SGK Başkanı Bağlı, Türkiye’nin hem sunduğu hizmet, hem bu hizmete erişilebilirliğin kolaylığı hem de kapsam ve maliyet bakımından Genel Sağlık Sigortası’nda dünya markası olduğunu söyledi.
Sosyal Güvenlik Kurumu (SGK) Başkanı Mehmet Selim Bağlı, Genel Sağlık Sigortası (GSS) uygulamasının 2008 yılında 5510 Sayılı Kanun ile yürürlüğe girdiğini anımsattı.
Vatandaşların GSS uygulamasından daha etkin yararlanması ve GSS’yi daha iyi anlayabilmesi için 1 Nisan’dan itibaren birtakım düzenlemelere gidildiğini belirten Mehmet Selim Bağlı, yeni GSS sistemiyle ilgili şu bilgileri verdi:
“Bizim eski Genel Sağlık Sigortası, yani 1 Nisan öncesi uygulamada 3-4 tane ayrı ayrı kategori vardı. Gelir testi zorunlu kılınıyordu. Dolayısıyla herhangi bir sigortası olmayan ya da bakmakla yükümlü statüsü olmayan vatandaşların sağlık hizmetine erişiminde bazı problemler olduğu tespit edildi. Şimdi tekli bir prim sistemine geçtik, eskiden G1, G2, G3 şeklinde tasnif yapıyorduk. Prim oranı yüksekti, 12 düzeyinde bir prim oranı mevcuttu. Yüzde 3 prim kazanç üzerinden bir prim oranına geçildi ve çok basit bir sistem getirildi. Vatandaşlarımız 53 lira 33 kuruş ödeyerek, gelir testine girmeksizin GSS kapsamına girmiş oluyor.”
Eski borçlar da 53,33 liradan hesaplanacak
Dünyanın hiçbir ülkesinde ödenebilirlik açısından 53,33 liraya bir GSS sisteminin olmadığını vurgulayan Bağlı, “Hiçbir sosyal güvencesi olamayan ve gelir durumu yetersiz vatandaşlarımız 53,33 lirayı ödemeleri halinde, üniversite hastanelerinden özel hastanelere kadar tüm sağlık hizmetlerinden herkes gibi yararlanabiliyor.” diye konuştu.
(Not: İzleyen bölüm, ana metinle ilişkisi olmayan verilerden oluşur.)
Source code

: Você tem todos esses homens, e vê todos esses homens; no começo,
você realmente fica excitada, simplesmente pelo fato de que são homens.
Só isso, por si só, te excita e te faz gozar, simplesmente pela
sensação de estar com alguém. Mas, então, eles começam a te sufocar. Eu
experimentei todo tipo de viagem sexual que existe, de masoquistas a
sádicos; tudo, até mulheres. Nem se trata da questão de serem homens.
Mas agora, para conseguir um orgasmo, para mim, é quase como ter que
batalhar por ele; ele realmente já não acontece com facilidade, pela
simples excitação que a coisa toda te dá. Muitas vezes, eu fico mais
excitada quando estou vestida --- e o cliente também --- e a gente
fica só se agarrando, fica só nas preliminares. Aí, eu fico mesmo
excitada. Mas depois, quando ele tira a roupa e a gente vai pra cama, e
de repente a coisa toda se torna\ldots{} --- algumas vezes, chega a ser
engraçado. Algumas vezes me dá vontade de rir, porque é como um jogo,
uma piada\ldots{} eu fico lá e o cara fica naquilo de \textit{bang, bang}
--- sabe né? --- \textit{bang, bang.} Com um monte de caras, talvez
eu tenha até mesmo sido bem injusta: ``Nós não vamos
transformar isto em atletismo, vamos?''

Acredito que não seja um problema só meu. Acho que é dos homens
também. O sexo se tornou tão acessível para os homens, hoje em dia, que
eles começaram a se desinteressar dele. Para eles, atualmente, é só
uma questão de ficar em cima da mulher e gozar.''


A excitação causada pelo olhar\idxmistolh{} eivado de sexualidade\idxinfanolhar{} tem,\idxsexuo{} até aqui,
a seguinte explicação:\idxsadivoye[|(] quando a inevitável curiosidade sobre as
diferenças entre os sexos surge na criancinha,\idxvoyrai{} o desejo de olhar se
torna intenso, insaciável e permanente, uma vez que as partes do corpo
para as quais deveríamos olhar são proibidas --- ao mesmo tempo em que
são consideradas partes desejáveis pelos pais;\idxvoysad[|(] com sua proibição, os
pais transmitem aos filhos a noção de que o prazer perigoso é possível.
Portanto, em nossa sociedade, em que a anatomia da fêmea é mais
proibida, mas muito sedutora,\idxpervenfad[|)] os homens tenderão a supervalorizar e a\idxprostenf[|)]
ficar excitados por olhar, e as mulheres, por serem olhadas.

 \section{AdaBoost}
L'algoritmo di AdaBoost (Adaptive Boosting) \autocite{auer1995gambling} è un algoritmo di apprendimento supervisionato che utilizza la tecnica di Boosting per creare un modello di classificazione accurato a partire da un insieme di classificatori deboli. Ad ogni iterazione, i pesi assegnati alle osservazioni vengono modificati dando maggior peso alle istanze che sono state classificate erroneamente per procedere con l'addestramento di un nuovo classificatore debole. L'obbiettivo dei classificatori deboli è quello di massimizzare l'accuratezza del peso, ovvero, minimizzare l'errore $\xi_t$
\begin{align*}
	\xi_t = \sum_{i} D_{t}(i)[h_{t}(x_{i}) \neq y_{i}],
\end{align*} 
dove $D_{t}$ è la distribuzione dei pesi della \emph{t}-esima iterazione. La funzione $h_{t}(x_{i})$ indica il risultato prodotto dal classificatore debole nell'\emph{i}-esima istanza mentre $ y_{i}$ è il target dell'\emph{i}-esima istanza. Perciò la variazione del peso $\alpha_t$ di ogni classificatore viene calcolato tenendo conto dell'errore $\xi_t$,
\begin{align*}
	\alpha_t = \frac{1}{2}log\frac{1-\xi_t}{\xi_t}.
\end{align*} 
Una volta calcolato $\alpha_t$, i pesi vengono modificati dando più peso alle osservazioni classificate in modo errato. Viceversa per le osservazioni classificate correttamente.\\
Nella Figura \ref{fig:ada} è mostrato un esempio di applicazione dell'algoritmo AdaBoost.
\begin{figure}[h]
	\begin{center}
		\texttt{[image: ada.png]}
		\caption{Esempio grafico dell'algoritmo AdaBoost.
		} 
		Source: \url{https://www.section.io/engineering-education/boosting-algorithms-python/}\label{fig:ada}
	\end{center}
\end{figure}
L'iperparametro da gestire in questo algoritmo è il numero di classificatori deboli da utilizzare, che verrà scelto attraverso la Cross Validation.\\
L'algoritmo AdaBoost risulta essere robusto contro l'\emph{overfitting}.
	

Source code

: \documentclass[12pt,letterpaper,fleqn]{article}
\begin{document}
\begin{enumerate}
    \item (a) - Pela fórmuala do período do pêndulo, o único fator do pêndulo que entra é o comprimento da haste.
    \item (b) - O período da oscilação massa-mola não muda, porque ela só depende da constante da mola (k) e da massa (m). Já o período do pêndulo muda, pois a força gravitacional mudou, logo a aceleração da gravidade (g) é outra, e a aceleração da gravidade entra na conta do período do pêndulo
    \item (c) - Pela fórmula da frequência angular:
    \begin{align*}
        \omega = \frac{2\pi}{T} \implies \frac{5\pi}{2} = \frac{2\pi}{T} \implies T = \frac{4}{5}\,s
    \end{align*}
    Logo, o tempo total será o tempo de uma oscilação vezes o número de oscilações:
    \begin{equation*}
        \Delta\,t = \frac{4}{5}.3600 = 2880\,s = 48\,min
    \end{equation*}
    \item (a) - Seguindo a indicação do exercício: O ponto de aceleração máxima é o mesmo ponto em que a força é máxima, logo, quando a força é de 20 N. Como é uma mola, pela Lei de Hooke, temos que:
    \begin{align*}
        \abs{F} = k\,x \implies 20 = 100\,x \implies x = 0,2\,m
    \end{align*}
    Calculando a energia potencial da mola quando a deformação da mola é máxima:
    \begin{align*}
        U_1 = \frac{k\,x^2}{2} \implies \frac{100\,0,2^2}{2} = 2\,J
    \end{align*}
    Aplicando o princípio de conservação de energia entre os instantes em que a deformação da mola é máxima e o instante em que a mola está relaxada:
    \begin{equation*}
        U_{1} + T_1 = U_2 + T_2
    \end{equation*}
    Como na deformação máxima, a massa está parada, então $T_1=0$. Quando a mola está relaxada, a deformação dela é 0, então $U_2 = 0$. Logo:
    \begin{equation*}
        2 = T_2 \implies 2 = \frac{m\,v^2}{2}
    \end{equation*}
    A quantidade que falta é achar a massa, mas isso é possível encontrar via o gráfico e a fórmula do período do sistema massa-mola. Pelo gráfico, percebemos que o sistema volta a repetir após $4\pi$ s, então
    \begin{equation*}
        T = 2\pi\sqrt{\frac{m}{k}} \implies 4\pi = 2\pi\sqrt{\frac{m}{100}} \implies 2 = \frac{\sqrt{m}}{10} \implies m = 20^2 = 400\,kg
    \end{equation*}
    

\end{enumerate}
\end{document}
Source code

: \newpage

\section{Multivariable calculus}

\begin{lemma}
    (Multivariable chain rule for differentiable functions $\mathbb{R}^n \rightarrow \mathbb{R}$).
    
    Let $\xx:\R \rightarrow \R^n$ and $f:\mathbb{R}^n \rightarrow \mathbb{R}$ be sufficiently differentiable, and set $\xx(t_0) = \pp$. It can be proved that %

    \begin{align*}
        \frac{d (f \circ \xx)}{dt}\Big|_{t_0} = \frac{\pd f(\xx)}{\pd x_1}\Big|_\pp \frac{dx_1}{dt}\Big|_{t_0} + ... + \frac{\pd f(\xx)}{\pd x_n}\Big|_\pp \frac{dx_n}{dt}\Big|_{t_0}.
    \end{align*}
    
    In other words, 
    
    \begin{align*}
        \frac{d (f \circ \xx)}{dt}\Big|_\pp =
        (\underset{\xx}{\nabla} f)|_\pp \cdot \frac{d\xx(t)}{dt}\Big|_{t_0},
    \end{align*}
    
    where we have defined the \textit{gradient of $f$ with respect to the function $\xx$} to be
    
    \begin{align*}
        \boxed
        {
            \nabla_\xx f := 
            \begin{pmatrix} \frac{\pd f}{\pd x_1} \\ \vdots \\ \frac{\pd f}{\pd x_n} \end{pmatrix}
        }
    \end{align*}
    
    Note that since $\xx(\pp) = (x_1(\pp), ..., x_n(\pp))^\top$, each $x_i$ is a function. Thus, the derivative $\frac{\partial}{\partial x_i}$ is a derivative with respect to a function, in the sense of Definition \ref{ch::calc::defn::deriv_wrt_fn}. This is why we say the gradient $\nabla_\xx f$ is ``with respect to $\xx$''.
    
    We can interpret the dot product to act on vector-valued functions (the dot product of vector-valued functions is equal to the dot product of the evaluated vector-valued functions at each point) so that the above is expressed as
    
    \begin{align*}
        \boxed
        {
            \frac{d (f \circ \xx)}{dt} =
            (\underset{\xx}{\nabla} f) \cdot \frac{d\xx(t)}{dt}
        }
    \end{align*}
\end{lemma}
SGK Başkanı Bağlı, GSS prim borcu olanların geçmişe dönük borçlarının da 53,33 lira üzerinden hesaplanacağını belirterek, bunun da yeni sisteminin avantajlarından biri olduğunu söyledi.
Türkiye’nin GSS uygulamasında kısa sürede önemli bir tecrübe ve birikime sahip olduğunu ifade eden Mehmet Selim Bağlı, şunları kaydetti:
“Hem kapsamı itibarıyla, hem sunduğu sağlık hizmetleri itibarıyla, malumunuz sosyal refah devletinin en iyi örnekleri İskandinav ülkeleriydi. 90’lı yıllara kadar hep örnek gösterilirdi. Ne mutlu ki ülke olarak yaptığımız reformlar ve hayata geçirdiğimiz uygulamalarla bu konuda önemli bir noktaya geldik. Türkiye, hem sunduğu hizmet, hem bu hizmete erişilebilirliğin kolaylığı hem de kapsam ve maliyet bakımından Genel Sağlık Sigortası’nda bugün bir dünya markasıdır. İddia ediyoruz, şu an Türkiye gibi ucuz ve kaliteli, kapsamı da bu kadar geniş genel sağlık hizmeti sunan ikinci bir ülke yok. Buna İskandinav ülkeleri de dahil.”